- _Problem details_
For every line in the records that has the word "intensity", make a copy.

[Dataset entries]
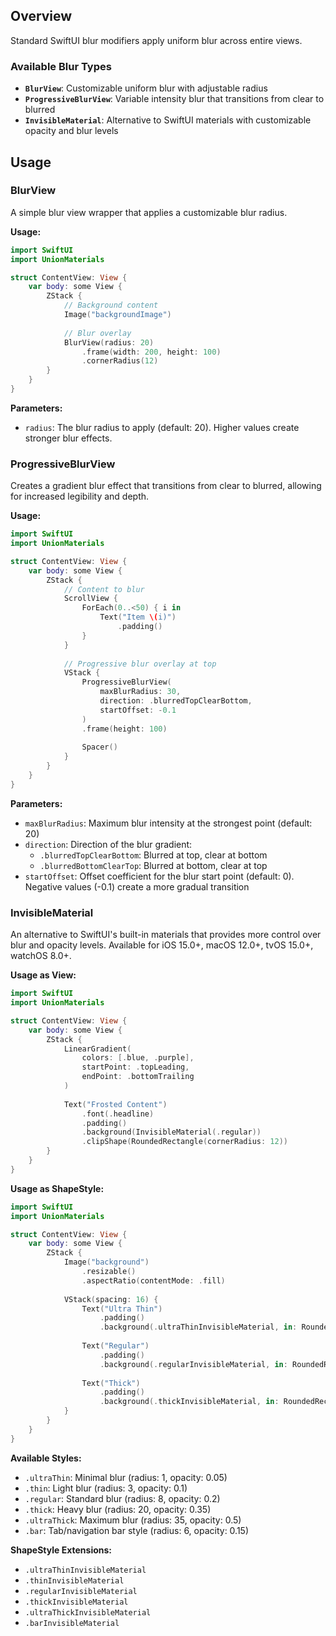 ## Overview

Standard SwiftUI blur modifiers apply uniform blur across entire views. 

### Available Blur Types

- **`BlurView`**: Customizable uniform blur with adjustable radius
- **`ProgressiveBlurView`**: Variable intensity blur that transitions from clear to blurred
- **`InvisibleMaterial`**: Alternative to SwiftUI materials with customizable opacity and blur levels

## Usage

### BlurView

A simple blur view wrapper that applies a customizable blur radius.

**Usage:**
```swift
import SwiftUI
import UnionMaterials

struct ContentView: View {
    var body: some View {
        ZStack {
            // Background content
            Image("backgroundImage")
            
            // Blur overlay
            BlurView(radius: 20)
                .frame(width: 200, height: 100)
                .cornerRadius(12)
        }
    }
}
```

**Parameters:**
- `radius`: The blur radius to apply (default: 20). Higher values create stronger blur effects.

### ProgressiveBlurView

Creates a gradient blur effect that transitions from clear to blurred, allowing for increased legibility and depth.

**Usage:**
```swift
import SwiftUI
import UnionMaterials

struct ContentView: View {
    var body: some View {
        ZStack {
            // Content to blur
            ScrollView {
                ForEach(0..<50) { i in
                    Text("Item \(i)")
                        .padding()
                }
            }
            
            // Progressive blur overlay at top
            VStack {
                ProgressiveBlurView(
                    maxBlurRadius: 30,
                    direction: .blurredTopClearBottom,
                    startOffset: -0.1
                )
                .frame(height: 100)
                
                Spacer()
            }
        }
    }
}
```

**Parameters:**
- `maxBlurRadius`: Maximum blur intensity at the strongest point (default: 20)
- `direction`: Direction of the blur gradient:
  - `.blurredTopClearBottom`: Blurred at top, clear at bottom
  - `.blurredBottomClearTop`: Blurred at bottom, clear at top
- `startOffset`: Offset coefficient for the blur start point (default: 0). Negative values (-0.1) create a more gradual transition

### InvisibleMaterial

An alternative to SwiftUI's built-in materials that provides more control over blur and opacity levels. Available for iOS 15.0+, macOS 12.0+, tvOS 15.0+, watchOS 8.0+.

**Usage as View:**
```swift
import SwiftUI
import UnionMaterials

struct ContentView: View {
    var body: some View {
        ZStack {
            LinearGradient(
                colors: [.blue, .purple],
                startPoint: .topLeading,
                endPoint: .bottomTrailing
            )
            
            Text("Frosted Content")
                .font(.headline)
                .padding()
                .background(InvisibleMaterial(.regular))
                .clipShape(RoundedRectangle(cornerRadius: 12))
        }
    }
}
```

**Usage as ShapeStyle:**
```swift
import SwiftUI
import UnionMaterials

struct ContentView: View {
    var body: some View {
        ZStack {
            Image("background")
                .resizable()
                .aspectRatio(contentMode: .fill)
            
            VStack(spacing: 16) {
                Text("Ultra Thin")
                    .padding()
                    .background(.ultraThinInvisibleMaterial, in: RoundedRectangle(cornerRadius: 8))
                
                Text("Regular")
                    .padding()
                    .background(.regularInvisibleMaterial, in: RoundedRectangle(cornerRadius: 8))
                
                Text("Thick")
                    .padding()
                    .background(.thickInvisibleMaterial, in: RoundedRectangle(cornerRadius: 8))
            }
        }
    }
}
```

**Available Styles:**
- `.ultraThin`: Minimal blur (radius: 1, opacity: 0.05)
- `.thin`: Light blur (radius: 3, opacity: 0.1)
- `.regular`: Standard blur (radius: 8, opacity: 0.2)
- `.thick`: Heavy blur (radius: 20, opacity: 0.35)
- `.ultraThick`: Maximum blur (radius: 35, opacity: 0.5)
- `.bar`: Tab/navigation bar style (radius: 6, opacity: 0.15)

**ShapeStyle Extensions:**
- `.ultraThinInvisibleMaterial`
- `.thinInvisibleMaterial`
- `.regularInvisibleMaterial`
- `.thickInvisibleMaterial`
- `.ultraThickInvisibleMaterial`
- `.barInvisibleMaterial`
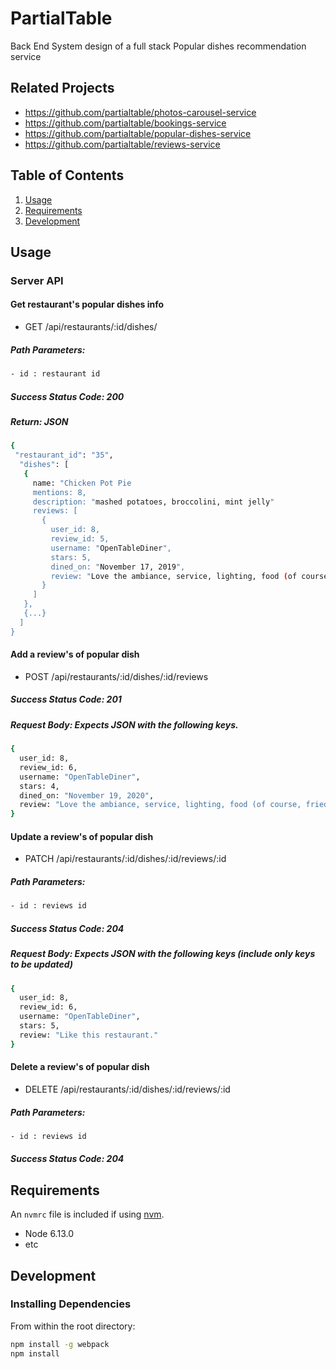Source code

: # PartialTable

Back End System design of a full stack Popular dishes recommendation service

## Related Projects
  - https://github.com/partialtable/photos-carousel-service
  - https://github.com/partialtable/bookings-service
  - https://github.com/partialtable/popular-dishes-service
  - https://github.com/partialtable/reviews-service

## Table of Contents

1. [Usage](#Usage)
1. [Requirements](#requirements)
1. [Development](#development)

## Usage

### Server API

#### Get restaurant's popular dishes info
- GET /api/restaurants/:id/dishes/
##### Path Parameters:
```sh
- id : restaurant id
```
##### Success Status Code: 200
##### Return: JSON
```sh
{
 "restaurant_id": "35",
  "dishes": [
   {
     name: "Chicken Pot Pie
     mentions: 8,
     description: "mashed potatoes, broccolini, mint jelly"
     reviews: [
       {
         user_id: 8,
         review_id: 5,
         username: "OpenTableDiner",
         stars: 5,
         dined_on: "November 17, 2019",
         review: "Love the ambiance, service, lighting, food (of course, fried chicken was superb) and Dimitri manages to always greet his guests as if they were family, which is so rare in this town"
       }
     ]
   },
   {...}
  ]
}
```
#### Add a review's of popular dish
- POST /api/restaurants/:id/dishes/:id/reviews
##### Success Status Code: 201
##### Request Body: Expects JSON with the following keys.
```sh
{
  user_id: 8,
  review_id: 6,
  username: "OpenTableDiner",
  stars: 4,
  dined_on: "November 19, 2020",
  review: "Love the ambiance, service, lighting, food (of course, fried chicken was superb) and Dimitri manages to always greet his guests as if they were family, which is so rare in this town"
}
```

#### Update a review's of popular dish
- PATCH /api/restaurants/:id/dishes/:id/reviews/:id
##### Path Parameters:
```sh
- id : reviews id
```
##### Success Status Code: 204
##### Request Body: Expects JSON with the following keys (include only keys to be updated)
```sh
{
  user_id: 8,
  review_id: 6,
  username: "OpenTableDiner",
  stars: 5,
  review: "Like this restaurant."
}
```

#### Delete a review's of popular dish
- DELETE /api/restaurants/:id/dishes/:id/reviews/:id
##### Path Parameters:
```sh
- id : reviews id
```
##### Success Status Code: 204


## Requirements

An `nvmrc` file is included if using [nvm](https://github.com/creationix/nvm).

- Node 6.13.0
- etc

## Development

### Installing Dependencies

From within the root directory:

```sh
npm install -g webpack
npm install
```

- _Solution for this problem_
- **`ProgressiveBlurView`**: Variable intensity blur that transitions from clear to blurred
- `maxBlurRadius`: Maximum blur intensity at the strongest point (default: 20)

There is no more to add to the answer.